Arts and Culture

Politics vs clothing: the case of the kefiyyah

Fashion has hijacked the kefiyyah and the scarf's political status must be reclaimed, says a group of young women in Cape Town.

Fashion has hijacked the kefiyyah and the scarf’s political status must be reclaimed, says a group of young women in Cape Town.

The kefiyyah is a long-time symbol of the Palestinian solidarity movement and was popularised by prominent Israel-bashers Yasser Arafat and Leila Khaled.

Its traditional chequered colours are black and white or red and white. But since its appearance on catwalks and dance floors worldwide, the garment has appeared in other shades.

And today—Friday August 14—should be Kefiyyah Day, says Sherbanu Hayat, a third-year psychology and law student at the University of Cape Town student. She believes that pop culture has diminished the ideals invested in the familiar piece of fabric.

Hayat and her girlfriends have used social networking website Facebook to launch their “Kefiyyah Day” campaign. The internet group displays photos of Brazilian soccer player Ronaldo and other stars garbed in the kefiyyah.

Since inception this month, the Facebook group has attracted at least 2 300 participants from various countries. They pledged to wear the traditional kefiyyah as a political statement.

A similar event, dubbed “Wear Your Kefiyyah With Pride Day”, spread in American cities last June after Dunkin’ Donuts canned its TV advert with celebrity Rachel Ray wearing the scarf. It had apparently faced opposition from anti-Palestine lobbyists.

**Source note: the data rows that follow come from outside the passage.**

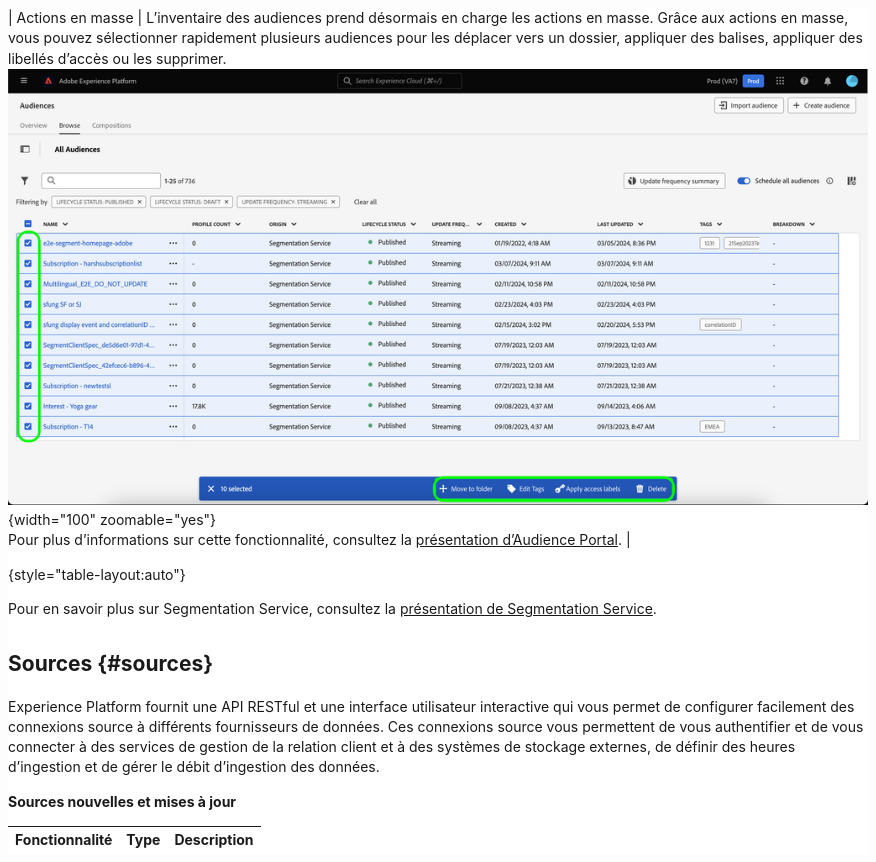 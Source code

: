 | Actions en masse | L’inventaire des audiences prend désormais en charge les actions en masse. Grâce aux actions en masse, vous pouvez sélectionner rapidement plusieurs audiences pour les déplacer vers un dossier, appliquer des balises, appliquer des libellés d’accès ou les supprimer. <br> ![Actions en bloc dans l’espace de travail de l’interface utilisateur Audiences.](../2024/assets/march/bulk-actions.png "Actions en bloc dans l’espace de travail de l’interface utilisateur Audiences."){width="100" zoomable="yes"} <br>Pour plus d’informations sur cette fonctionnalité, consultez la [présentation d’Audience Portal](../../segmentation/ui/audience-portal.md#bulk-actions). |

{style="table-layout:auto"}

Pour en savoir plus sur Segmentation Service, consultez la [présentation de Segmentation Service](../../segmentation/home.md).

## Sources {#sources}

Experience Platform fournit une API RESTful et une interface utilisateur interactive qui vous permet de configurer facilement des connexions source à différents fournisseurs de données. Ces connexions source vous permettent de vous authentifier et de vous connecter à des services de gestion de la relation client et à des systèmes de stockage externes, de définir des heures d’ingestion et de gérer le débit d’ingestion des données.

**Sources nouvelles et mises à jour**

| Fonctionnalité | Type | Description |
| --- | --- | --- |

“Before this fashion craze the kefiyyah meant solidarity with Palestine but that’s been lost,” Hayat said. “We wanted to have this event to show solidarity and reclaim the scarf and its political symbolism.”

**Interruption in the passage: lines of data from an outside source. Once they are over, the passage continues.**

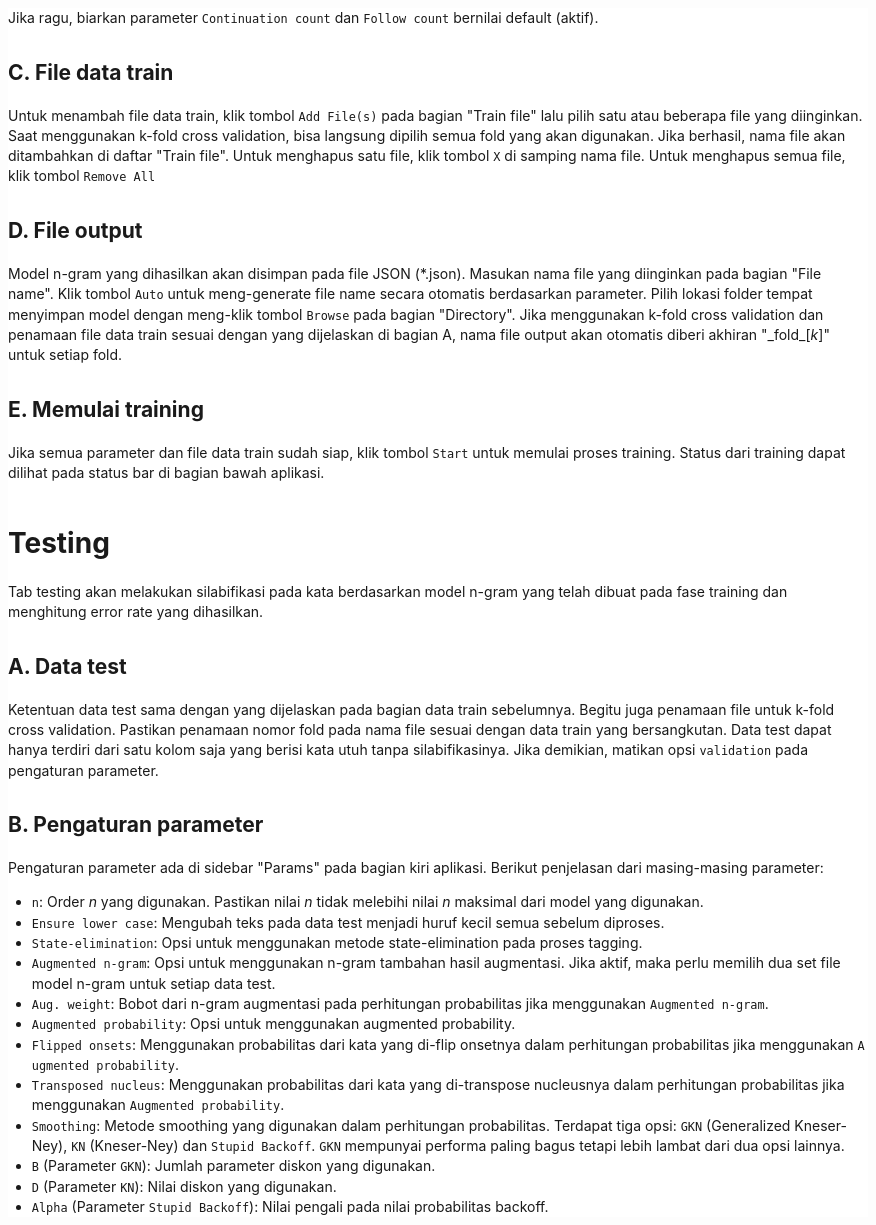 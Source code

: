 Jika ragu, biarkan parameter `Continuation count` dan `Follow count` bernilai default (aktif).

## C. File data train

Untuk menambah file data train, klik tombol `Add File(s)`  pada bagian "Train file" lalu pilih satu atau beberapa file yang diinginkan. Saat menggunakan k-fold cross validation, bisa langsung dipilih semua fold yang akan digunakan. Jika berhasil, nama file akan ditambahkan di daftar "Train file". Untuk menghapus satu file, klik tombol `X` di samping nama file. Untuk menghapus semua file, klik tombol `Remove All`

## D. File output

Model n-gram yang dihasilkan akan disimpan pada file JSON (\*.json). Masukan nama file yang diinginkan pada bagian "File name". Klik tombol `Auto` untuk meng-generate file name secara otomatis berdasarkan parameter. Pilih lokasi folder tempat menyimpan model dengan meng-klik tombol `Browse` pada bagian "Directory". Jika menggunakan k-fold cross validation dan penamaan file data train sesuai dengan yang dijelaskan di bagian A, nama file output akan otomatis diberi akhiran "\_fold\_[*k*]" untuk setiap fold.

## E. Memulai training

Jika semua parameter dan file data train sudah siap, klik tombol `Start` untuk memulai proses training. Status dari training dapat dilihat pada status bar di bagian bawah aplikasi.

# Testing

Tab testing akan melakukan silabifikasi pada kata berdasarkan model n-gram yang telah dibuat pada fase training dan menghitung error rate yang dihasilkan.

## A. Data test

Ketentuan data test sama dengan yang dijelaskan pada bagian data train sebelumnya. Begitu juga penamaan file untuk k-fold cross validation. Pastikan penamaan nomor fold pada nama file sesuai dengan data train yang bersangkutan. Data test dapat hanya terdiri dari satu kolom saja yang berisi kata utuh tanpa silabifikasinya. Jika demikian, matikan opsi `validation` pada pengaturan parameter.

## B. Pengaturan parameter

Pengaturan parameter ada di sidebar "Params" pada bagian kiri aplikasi. Berikut penjelasan dari masing-masing parameter:

- `n`:  Order *n* yang digunakan. Pastikan nilai *n* tidak melebihi nilai *n* maksimal dari model yang digunakan.
- `Ensure lower case`: Mengubah teks pada data test menjadi huruf kecil semua sebelum diproses.
- `State-elimination`: Opsi untuk menggunakan metode state-elimination pada proses tagging.
- `Augmented n-gram`: Opsi untuk menggunakan n-gram tambahan hasil augmentasi. Jika aktif, maka perlu memilih dua set file model n-gram untuk setiap data test.
- `Aug. weight`: Bobot dari n-gram augmentasi pada perhitungan probabilitas jika menggunakan `Augmented n-gram`.
- `Augmented probability`: Opsi untuk menggunakan augmented probability.
- `Flipped onsets`: Menggunakan probabilitas dari kata yang di-flip onsetnya dalam perhitungan probabilitas jika menggunakan `Augmented probability`.
- `Transposed nucleus`: Menggunakan probabilitas dari kata yang di-transpose nucleusnya dalam perhitungan probabilitas jika menggunakan `Augmented probability`.
- `Smoothing`: Metode smoothing yang digunakan dalam perhitungan probabilitas. Terdapat tiga opsi: `GKN` (Generalized Kneser-Ney), `KN` (Kneser-Ney) dan `Stupid Backoff`. `GKN` mempunyai performa paling bagus tetapi lebih lambat dari dua opsi lainnya.
- `B` (Parameter `GKN`): Jumlah parameter diskon yang digunakan.
- `D` (Parameter `KN`): Nilai diskon yang digunakan.
- `Alpha` (Parameter `Stupid Backoff`): Nilai pengali pada nilai probabilitas backoff.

Her classmate Nabeelah Mia was more blunt: “It’s like wearing the Che Guevara T-shirt and asking who’s that? If you ask students why they’re wearing the kefiyyah they say that it’s cool and sold everywhere. They need to know the politics.”

A third student organiser, Rizia Parker, said their efforts have started a debate among students. It has also shown her that the kefiyyah is a political statement that others are uncomfortable with.

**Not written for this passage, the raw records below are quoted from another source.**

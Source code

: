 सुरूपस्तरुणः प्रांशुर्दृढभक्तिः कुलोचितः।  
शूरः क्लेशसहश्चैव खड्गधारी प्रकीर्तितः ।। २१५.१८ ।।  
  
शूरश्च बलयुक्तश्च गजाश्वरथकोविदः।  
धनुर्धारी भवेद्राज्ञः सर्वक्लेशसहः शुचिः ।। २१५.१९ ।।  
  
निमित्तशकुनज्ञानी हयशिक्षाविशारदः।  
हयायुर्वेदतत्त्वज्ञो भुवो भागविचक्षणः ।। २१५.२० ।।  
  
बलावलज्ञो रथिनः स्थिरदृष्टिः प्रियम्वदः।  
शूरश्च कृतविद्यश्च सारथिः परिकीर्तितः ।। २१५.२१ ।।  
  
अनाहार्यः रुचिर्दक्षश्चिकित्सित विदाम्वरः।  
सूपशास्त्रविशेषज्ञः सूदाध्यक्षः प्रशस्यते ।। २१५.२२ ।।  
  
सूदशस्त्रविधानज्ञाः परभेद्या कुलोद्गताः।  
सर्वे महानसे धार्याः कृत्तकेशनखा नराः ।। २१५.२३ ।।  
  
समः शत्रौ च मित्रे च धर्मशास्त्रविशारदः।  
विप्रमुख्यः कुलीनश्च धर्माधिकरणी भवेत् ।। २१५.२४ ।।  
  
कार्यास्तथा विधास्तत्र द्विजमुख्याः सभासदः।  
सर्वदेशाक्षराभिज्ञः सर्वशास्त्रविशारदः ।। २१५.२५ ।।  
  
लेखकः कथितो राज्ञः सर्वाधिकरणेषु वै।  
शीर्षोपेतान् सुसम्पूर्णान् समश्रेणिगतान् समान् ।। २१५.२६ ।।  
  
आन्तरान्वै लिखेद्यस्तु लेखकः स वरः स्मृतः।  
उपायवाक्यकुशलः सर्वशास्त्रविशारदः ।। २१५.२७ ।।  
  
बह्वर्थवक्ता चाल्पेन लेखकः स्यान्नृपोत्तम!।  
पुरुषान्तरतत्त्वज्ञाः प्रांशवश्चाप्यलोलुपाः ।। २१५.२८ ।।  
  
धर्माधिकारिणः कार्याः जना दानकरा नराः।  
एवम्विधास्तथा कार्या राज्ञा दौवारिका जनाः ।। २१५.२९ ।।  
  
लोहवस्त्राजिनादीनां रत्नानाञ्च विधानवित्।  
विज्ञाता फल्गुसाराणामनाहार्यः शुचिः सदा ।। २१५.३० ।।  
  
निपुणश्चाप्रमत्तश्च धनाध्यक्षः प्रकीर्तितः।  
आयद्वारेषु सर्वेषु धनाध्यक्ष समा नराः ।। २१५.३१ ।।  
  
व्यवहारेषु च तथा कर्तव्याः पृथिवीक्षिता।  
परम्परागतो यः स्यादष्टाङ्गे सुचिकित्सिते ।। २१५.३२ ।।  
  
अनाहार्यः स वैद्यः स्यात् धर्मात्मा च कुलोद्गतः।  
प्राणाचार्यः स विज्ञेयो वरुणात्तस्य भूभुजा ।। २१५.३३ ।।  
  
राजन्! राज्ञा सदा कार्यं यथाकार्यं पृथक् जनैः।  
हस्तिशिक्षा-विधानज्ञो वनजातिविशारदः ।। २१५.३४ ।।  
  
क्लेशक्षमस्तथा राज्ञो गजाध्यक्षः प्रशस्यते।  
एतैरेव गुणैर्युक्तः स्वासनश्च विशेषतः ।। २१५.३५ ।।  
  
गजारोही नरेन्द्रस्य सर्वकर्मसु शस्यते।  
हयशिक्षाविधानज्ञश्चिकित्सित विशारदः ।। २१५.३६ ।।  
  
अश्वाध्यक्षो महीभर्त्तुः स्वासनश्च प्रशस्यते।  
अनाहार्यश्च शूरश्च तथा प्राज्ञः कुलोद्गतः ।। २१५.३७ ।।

“Some wanted to know if it’s a Hamas or Fatah thing. But the kefiyyah is also worn across the Arab world. It’s just popular as a Palestinian symbol,” said Parker.

Hayat said she’s also had some “negative responses” when stepping out in her kefiyyah. “But nothing hectic, just a few funny looks. People ask ‘Why are you wearing that?’ or say ‘little terrorist’. Not everyone supports Palestine,” she said.

For “Kefiyyah Day” group members like Sayed Dhansay, who recently spent a month in the West Bank, wearing the kefiyyah is “100% political”, and he laments the fact that there are “kids walking around shopping malls with the kefiyyah around their necks but don’t understand”.

“Kefiyyah Day” coincides with intense local focus on the Palestine-Israel conflict. Just last week, NGOs sought to have the South African government prosecute Israeli military adviser David Benjamin who visited the country this month. And the Palestine Solidarity Group is currently hosting controversial Jewish American academic Norman Finkelstein on a three-city lecture whirlwind.

Joining his platform will be Judge Dennis Davis of the Competition Court of South Africa, former intelligence minister Ronnie Kasrils and former deputy health minister Nozizwe Madlala Routledge.

The Durban University of Technology’s journalism department has incorporated Finkelstein’s visit into its ethics class, said one of its lecturers, Mahomed Junaid Khan.